**PROVIDED ENTRIES**

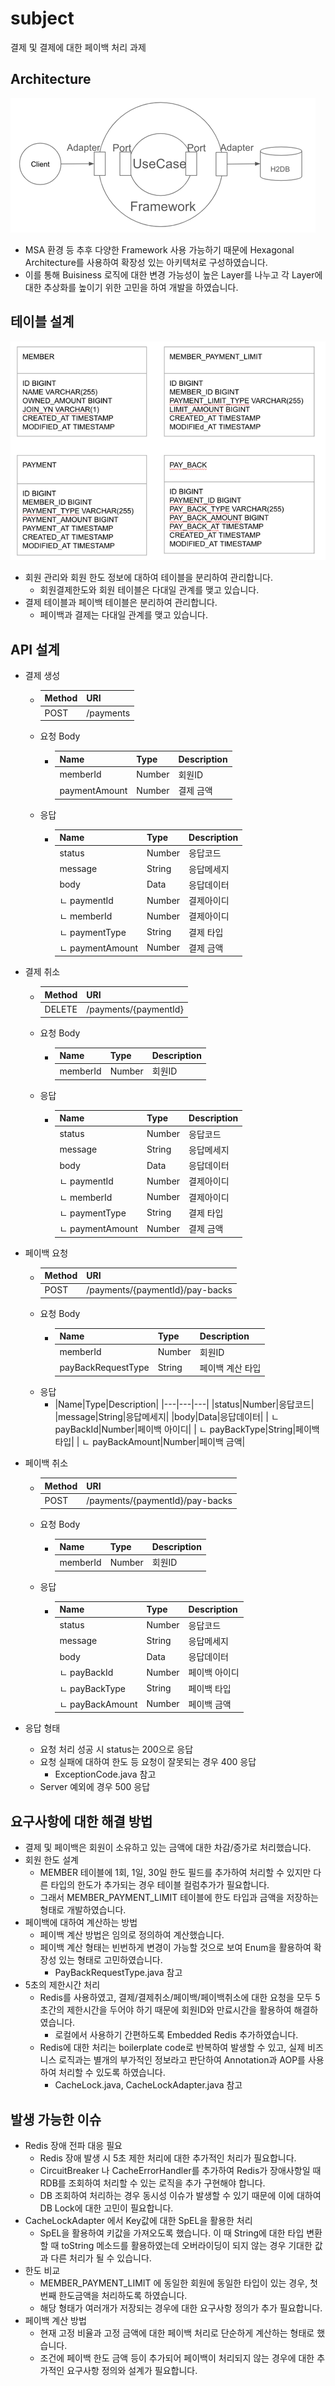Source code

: # subject

결제 및 결제에 대한 페이백 처리 과제

## Architecture

![img.png](hexagonal_architecture.png)
- MSA 환경 등 추후 다양한 Framework 사용 가능하기 때문에 Hexagonal Architecture를 사용하여 확장성 있는 아키텍처로 구성하였습니다.
- 이를 통해 Buisiness 로직에 대한 변경 가능성이 높은 Layer를 나누고 각 Layer에 대한 추상화를 높이기 위한 고민을 하여 개발을 하였습니다.

## 테이블 설계
![img.png](table_modeling.png)
- 회원 관리와 회원 한도 정보에 대하여 테이블을 분리하여 관리합니다.
  - 회원결제한도와 회원 테이블은 다대일 관계를 맺고 있습니다.
- 결제 테이블과 페이백 테이블은 분리하여 관리합니다.
  - 페이백과 결제는 다대일 관계를 맺고 있습니다.

## API 설계
- 결제 생성
    - |Method|URI|
      |:---|:---|
      |POST|/payments|
    - 요청 Body
      - |Name|Type|Description|
        |---|---|---|
        |memberId|Number|회원ID|
        |paymentAmount|Number|결제 금액|
    - 응답
      - |Name|Type|Description|
        |---|---|---|
        |status|Number|응답코드|
        |message|String|응답메세지|
        |body|Data|응답데이터|
        | ㄴ paymentId|Number|결제아이디|
        | ㄴ memberId|Number|결제아이디|
        | ㄴ paymentType|String|결제 타입|
        | ㄴ paymentAmount|Number|결제 금액|
    
- 결제 취소
    - |Method|URI|
      |:---|:---|
      |DELETE|/payments/{paymentId}|
    - 요청 Body
        - |Name|Type|Description|
          |---|---|---|
          |memberId|Number|회원ID|
    - 응답
        - |Name|Type|Description|
          |---|---|---|
          |status|Number|응답코드|
          |message|String|응답메세지|
          |body|Data|응답데이터|
          | ㄴ paymentId|Number|결제아이디|
          | ㄴ memberId|Number|결제아이디|
          | ㄴ paymentType|String|결제 타입|
          | ㄴ paymentAmount|Number|결제 금액|

- 페이백 요청
    - |Method|URI|
      |:---|:---|
      |POST|/payments/{paymentId}/pay-backs|
    - 요청 Body
        - |Name|Type|Description|
          |---|---|---|
          |memberId|Number|회원ID|
          |payBackRequestType|String|페이백 계산 타입|
    - 응답
        - |Name|Type|Description|
                  |---|---|---|
          |status|Number|응답코드|
          |message|String|응답메세지|
          |body|Data|응답데이터|
          | ㄴ payBackId|Number|페이백 아이디|
          | ㄴ payBackType|String|페이백 타입|
          | ㄴ payBackAmount|Number|페이백 금액|

- 페이백 취소
    - |Method|URI|
      |:---|:---|
      |POST|/payments/{paymentId}/pay-backs|
    - 요청 Body
        - |Name|Type|Description|
          |---|---|---|
          |memberId|Number|회원ID|
    - 응답
        - |Name|Type|Description|
          |---|---|---|
          |status|Number|응답코드|
          |message|String|응답메세지|
          |body|Data|응답데이터|
          | ㄴ payBackId|Number|페이백 아이디|
          | ㄴ payBackType|String|페이백 타입|
          | ㄴ payBackAmount|Number|페이백 금액|

- 응답 형태
  - 요청 처리 성공 시 status는 200으로 응답
  - 요청 실패에 대하여 한도 등 요청이 잘못되는 경우 400 응답
    - ExceptionCode.java 참고
  - Server 예외에 경우 500 응답
  
## 요구사항에 대한 해결 방법
- 결제 및 페이백은 회원이 소유하고 있는 금액에 대한 차감/증가로 처리했습니다.
- 회원 한도 설계
  - MEMBER 테이블에 1회, 1일, 30일 한도 필드를 추가하여 처리할 수 있지만 다른 타입의 한도가 추가되는 경우 테이블 컬럼추가가 필요합니다.
  - 그래서 MEMBER_PAYMENT_LIMIT 테이블에 한도 타입과 금액을 저장하는 형태로 개발하였습니다.
- 페이백에 대하여 계산하는 방법
  - 페이백 계산 방법은 임의로 정의하여 계산했습니다.
  - 페이백 계산 형태는 빈번하게 변경이 가능할 것으로 보여 Enum을 활용하여 확장성 있는 형태로 고민하였습니다.
    - PayBackRequestType.java 참고
- 5초의 제한시간 처리
  - Redis를 사용하였고, 결제/결제취소/페이백/페이백취소에 대한 요청을 모두 5초간의 제한시간을 두어야 하기 때문에 회원ID와 만료시간을 활용하여 해결하였습니다.
    - 로컬에서 사용하기 간편하도록 Embedded Redis 추가하였습니다.
  - Redis에 대한 처리는 boilerplate code로 반복하여 발생할 수 있고, 실제 비즈니스 로직과는 별개의 부가적인 정보라고 판단하여 Annotation과 AOP를 사용하여 처리할 수 있도록 하였습니다.
    - CacheLock.java, CacheLockAdapter.java 참고

## 발생 가능한 이슈
- Redis 장애 전파 대응 필요
  - Redis 장애 발생 시 5초 제한 처리에 대한 추가적인 처리가 필요합니다.
  - CircuitBreaker 나 CacheErrorHandler를 추가하여 Redis가 장애사항일 때 RDB를 조회하여 처리할 수 있는 로직을 추가 구현해야 합니다.
  - DB 조회하여 처리하는 경우 동시성 이슈가 발생할 수 있기 때문에 이에 대하여 DB Lock에 대한 고민이 필요합니다. 
- CacheLockAdapter 에서 Key값에 대한 SpEL을 활용한 처리
  - SpEL을 활용하여 키값을 가져오도록 했습니다. 이 때 String에 대한 타입 변환할 때 toString 메소드를 활용하였는데 오버라이딩이 되지 않는 경우 기대한 값과 다른 처리가 될 수 있습니다. 
- 한도 비교
  - MEMBER_PAYMENT_LIMIT 에 동일한 회원에 동일한 타입이 있는 경우, 첫번째 한도금액을 처리하도록 하였습니다.
  - 해당 형태가 여러개가 저장되는 경우에 대한 요구사항 정의가 추가 필요합니다.
- 페이백 계산 방법
  - 현재 고정 비율과 고정 금액에 대한 페이백 처리로 단순하게 계산하는 형태로 했습니다.
  - 조건에 페이백 한도 금액 등이 추가되어 페이백이 처리되지 않는 경우에 대한 추가적인 요구사항 정의와 설계가 필요합니다.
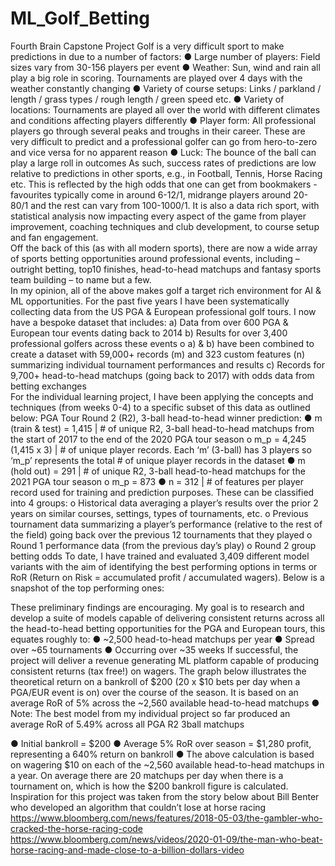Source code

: # ML_Golf_Betting
Fourth Brain Capstone Project
Golf is a very difficult sport to make predictions in due to a number of factors:
●	Large number of players: Field sizes vary from 30-156 players per event
●	Weather: Sun, wind and rain all play a big role in scoring.  Tournaments are played over 4 days with the weather constantly changing
●	Variety of course setups: Links / parkland / length / grass types / rough length / green speed etc.
●	Variety of locations: Tournaments are played all over the world with different climates and conditions affecting players differently
●	Player form: All professional players go through several peaks and troughs in their career.  These are very difficult to predict and a professional golfer can go from hero-to-zero and vice versa for no apparent reason
●	Luck: The bounce of the ball can play a large roll in outcomes
As such, success rates of predictions are low relative to predictions in other sports, e.g., in Football, Tennis, Horse Racing etc.  This is reflected by the high odds that one can get from bookmakers - favourites typically come in around 6-12/1, midrange players around 20-80/1 and the rest can vary from 100-1000/1.
It is also a data rich sport, with statistical analysis now impacting every aspect of the game from player improvement, coaching techniques and club development, to course setup and fan engagement.  
Off the back of this (as with all modern sports), there are now a wide array of sports betting opportunities around professional events, including – outright betting, top10 finishes, head-to-head matchups and fantasy sports team building – to name but a few.  
In my opinion, all of the above makes golf a target rich environment for AI & ML opportunities.  For the past five years I have been systematically collecting data from the US PGA & European professional golf tours.  I now have a bespoke dataset that includes:
a)	Data from over 600 PGA & European tour events dating back to 2014
b)	Results for over 3,400 professional golfers across these events
o	a) & b) have been combined to create a dataset with 59,000+ records (m) and 323 custom features (n) summarizing individual tournament performances and results
c)	Records for 9,700+ head-to-head matchups (going back to 2017) with odds data from betting exchanges  
For the individual learning project, I have been applying the concepts and techniques (from weeks 0-4) to a specific subset of this data as outlined below:
PGA Tour Round 2 (R2), 3-ball head-to-head winner prediction:
●	m (train & test) = 1,415 | # of unique R2, 3-ball head-to-head matchups from the start of 2017 to the end of the 2020 PGA tour season
o	m_p = 4,245 (1,415 x 3) | # of unique player records.  Each ‘m’ (3-ball) has 3 players so ‘m_p’ represents the total # of unique player records in the dataset
●	m (hold out) = 291 | # of unique R2, 3-ball head-to-head matchups for the 2021 PGA tour season
o	m_p = 873
●	n = 312 | # of features per player record used for training and prediction purposes.  These can be classified into 4 groups:
o	Historical data averaging a player’s results over the prior 2 years on similar courses, settings, types of tournaments, etc.
o	Previous tournament data summarizing a player’s performance (relative to the rest of the field) going back over the previous 12 tournaments that they played
o	Round 1 performance data (from the previous day’s play)
o	Round 2 group betting odds
To date, I have trained and evaluated 3,409 different model variants with the aim of identifying the best performing options in terms or RoR (Return on Risk = accumulated profit / accumulated wagers).  Below is a snapshot of the top performing ones:
 
These preliminary findings are encouraging.  My goal is to research and develop a suite of models capable of delivering consistent returns across all the head-to-head betting opportunities for the PGA and European tours, this equates roughly to: 
●	~2,500 head-to-head matchups per year 
●	Spread over ~65 tournaments 
●	Occurring over ~35 weeks
If successful, the project will deliver a revenue generating ML platform capable of producing consistent returns (tax free!) on wagers.
The graph below illustrates the theoretical return on a bankroll of $200 (20 x $10 bets per day when a PGA/EUR event is on) over the course of the season.  It is based on an average RoR of 5% across the ~2,560 available head-to-head matchups
●	Note: The best model from my individual project so far produced an average RoR of 5.49% across all PGA R2 3ball matchups
  
●	Initial bankroll = $200
●	Average 5% RoR over season = $1,280 profit, representing a 640% return on bankroll
●	The above calculation is based on wagering $10 on each of the ~2,560 available head-to-head matchups in a year.  On average there are 20 matchups per day when there is a tournament on, which is how the $200 bankroll figure is calculated.
Inspiration for this project was taken from the story below about Bill Benter who developed an algorithm that couldn’t lose at horse racing
https://www.bloomberg.com/news/features/2018-05-03/the-gambler-who-cracked-the-horse-racing-code
https://www.bloomberg.com/news/videos/2020-01-09/the-man-who-beat-horse-racing-and-made-close-to-a-billion-dollars-video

**TASK TO CARRY OUT**
Provide only the number of lines within the material that contain the string "above".

**YOUR RESPONSE**
2